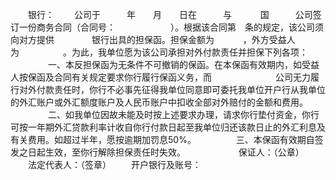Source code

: 
 



　　银行：
　　公司于　　　年　　月　　日在　　　与　　　 国　　　公司签订一份商务合同（合同号：　　　　　　 ）。根据该合同第　条的规定，该公司须向对方提供　　　　 银行出具的担保函。担保金额为　　　 ，外方受益人为　　　　　。为此，我单位愿为该公司承担对外付款责任并担保下列各项：
　　
　　一、本反担保函为无条件不可撤销的保函。在本保函有效期内，如受益人按保函及合同有关规定要求你行履行保函义务，而　　　　　　　 公司无力履行对外付款责任时，你行不必事先征得我单位同意即可委托我单位开户行从我单位的外汇账户或外汇额度账户及人民币账户中扣收全部对外赔付的金额和费用。
　　
　　二、如我单位因故未能及时按上述要求办理，请求你行垫付资金，你行可按一年期外汇贷款利率计收自你行付款日起至我单位归还该款日止的外汇利息及有关费用。如超过半年，愿按逾期加罚息50%。
　　
　　三、本保函有效期自签发之日起生效，至你行解除担保责任时失效。　　
　　
　　保证人：（公章）
　　法定代表人：（签章）
　　开户银行及账号：
 


 

 
 
 
 
 
  


  
 

  


  


  
 
 
 
 

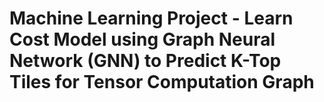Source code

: # Machine Learning Project - Learn Cost Model using Graph Neural Network (GNN) to Predict K-Top Tiles for Tensor Computation Graph
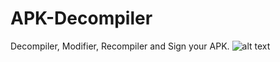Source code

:# APK-Decompiler
Decompiler, Modifier, Recompiler and Sign your APK.
![alt text](https://i.ibb.co/VVRqYfB/desc-apk.png)
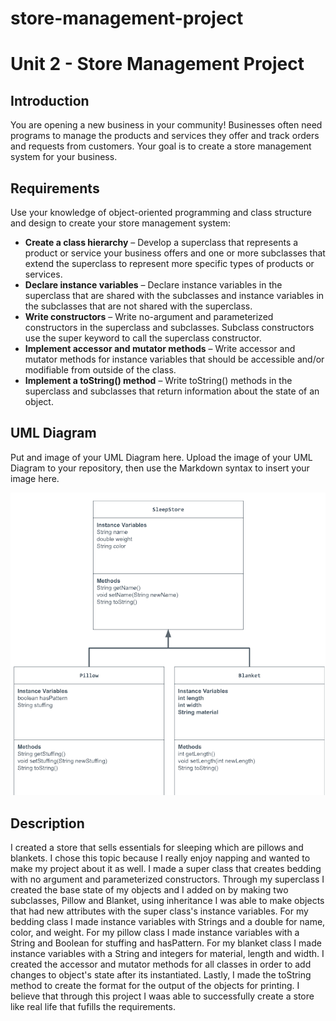 # store-management-project

# Unit 2 - Store Management Project

## Introduction

You are opening a new business in your community! Businesses often need programs to manage the products and services they offer and track orders and requests from customers. Your goal is to create a store management system for your business.

## Requirements

Use your knowledge of object-oriented programming and class structure and design to create your store management system:
- **Create a class hierarchy** – Develop a superclass that represents a product or service your business offers and one or more subclasses that extend the superclass to represent more specific types of products or services.
- **Declare instance variables** – Declare instance variables in the superclass that are shared with the subclasses and instance variables in the subclasses that are not shared with the superclass.
- **Write constructors** – Write no-argument and parameterized constructors in the superclass and subclasses. Subclass constructors use the super keyword to call the superclass constructor.
- **Implement accessor and mutator methods** – Write accessor and mutator methods for instance variables that should be accessible and/or modifiable from outside of the class.
- **Implement a toString() method** – Write toString() methods in the superclass and subclasses that return information about the state of an object.

## UML Diagram

Put and image of your UML Diagram here. Upload the image of your UML Diagram to your repository, then use the Markdown syntax to insert your image here.

![UML Diagram for my project](UMLdiagram.png)

## Description

I created a store that sells essentials for sleeping which are pillows and blankets. I chose this topic because I really enjoy napping and wanted to make my project about it as well. I made a super class that creates bedding with no argument and parameterized constructors. Through my superclass I created the base state of my objects and I added on by making two subclasses, Pillow and Blanket, using inheritance I was able to make objects that had new attributes with the super class's instance variables. For my bedding class I made instance variables with Strings and a double for name, color, and weight. For my pillow class I made instance variables with a String and Boolean for stuffing and hasPattern. For my blanket class I made instance variables with a String and integers for material, length and width. I created the accessor and mutator methods for all classes in order to add changes to object's state after its instantiated. Lastly, I made the toString method to create the format for the output of the objects for printing. I believe that through this project I waas able to successfully create a store like real life that fufills the requirements.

Task requirements:
Restate the listing word for word, pictures omitted.

Solution to this problem:
Source code

: 
 



　　银行：
　　公司于　　　年　　月　　日在　　　与　　　 国　　　公司签订一份商务合同（合同号：　　　　　　 ）。根据该合同第　条的规定，该公司须向对方提供　　　　 银行出具的担保函。担保金额为　　　 ，外方受益人为　　　　　。为此，我单位愿为该公司承担对外付款责任并担保下列各项：
　　
　　一、本反担保函为无条件不可撤销的保函。在本保函有效期内，如受益人按保函及合同有关规定要求你行履行保函义务，而　　　　　　　 公司无力履行对外付款责任时，你行不必事先征得我单位同意即可委托我单位开户行从我单位的外汇账户或外汇额度账户及人民币账户中扣收全部对外赔付的金额和费用。
　　
　　二、如我单位因故未能及时按上述要求办理，请求你行垫付资金，你行可按一年期外汇贷款利率计收自你行付款日起至我单位归还该款日止的外汇利息及有关费用。如超过半年，愿按逾期加罚息50%。
　　
　　三、本保函有效期自签发之日起生效，至你行解除担保责任时失效。　　
　　
　　保证人：（公章）
　　法定代表人：（签章）
　　开户银行及账号：
 


 

 
 
 
 
 
  


  
 

  


  


  
 
 
 
 

Source code

: # Machine Learning Project - Learn Cost Model using Graph Neural Network (GNN) to Predict K-Top Tiles for Tensor Computation Graph
Source code

:# APK-Decompiler
Decompiler, Modifier, Recompiler and Sign your APK.
![alt text](https://i.ibb.co/VVRqYfB/desc-apk.png)
 # store-management-project

# Unit 2 - Store Management Project

## Introduction

You are opening a new business in your community! Businesses often need programs to manage the products and services they offer and track orders and requests from customers. Your goal is to create a store management system for your business.

## Requirements

Use your knowledge of object-oriented programming and class structure and design to create your store management system:
- **Create a class hierarchy** – Develop a superclass that represents a product or service your business offers and one or more subclasses that extend the superclass to represent more specific types of products or services.
- **Declare instance variables** – Declare instance variables in the superclass that are shared with the subclasses and instance variables in the subclasses that are not shared with the superclass.
- **Write constructors** – Write no-argument and parameterized constructors in the superclass and subclasses. Subclass constructors use the super keyword to call the superclass constructor.
- **Implement accessor and mutator methods** – Write accessor and mutator methods for instance variables that should be accessible and/or modifiable from outside of the class.
- **Implement a toString() method** – Write toString() methods in the superclass and subclasses that return information about the state of an object.

## UML Diagram

Put and image of your UML Diagram here. Upload the image of your UML Diagram to your repository, then use the Markdown syntax to insert your image here.

![UML Diagram for my project](UMLdiagram.png)

## Description

I created a store that sells essentials for sleeping which are pillows and blankets. I chose this topic because I really enjoy napping and wanted to make my project about it as well. I made a super class that creates bedding with no argument and parameterized constructors. Through my superclass I created the base state of my objects and I added on by making two subclasses, Pillow and Blanket, using inheritance I was able to make objects that had new attributes with the super class's instance variables. For my bedding class I made instance variables with Strings and a double for name, color, and weight. For my pillow class I made instance variables with a String and Boolean for stuffing and hasPattern. For my blanket class I made instance variables with a String and integers for material, length and width. I created the accessor and mutator methods for all classes in order to add changes to object's state after its instantiated. Lastly, I made the toString method to create the format for the output of the objects for printing. I believe that through this project I waas able to successfully create a store like real life that fufills the requirements.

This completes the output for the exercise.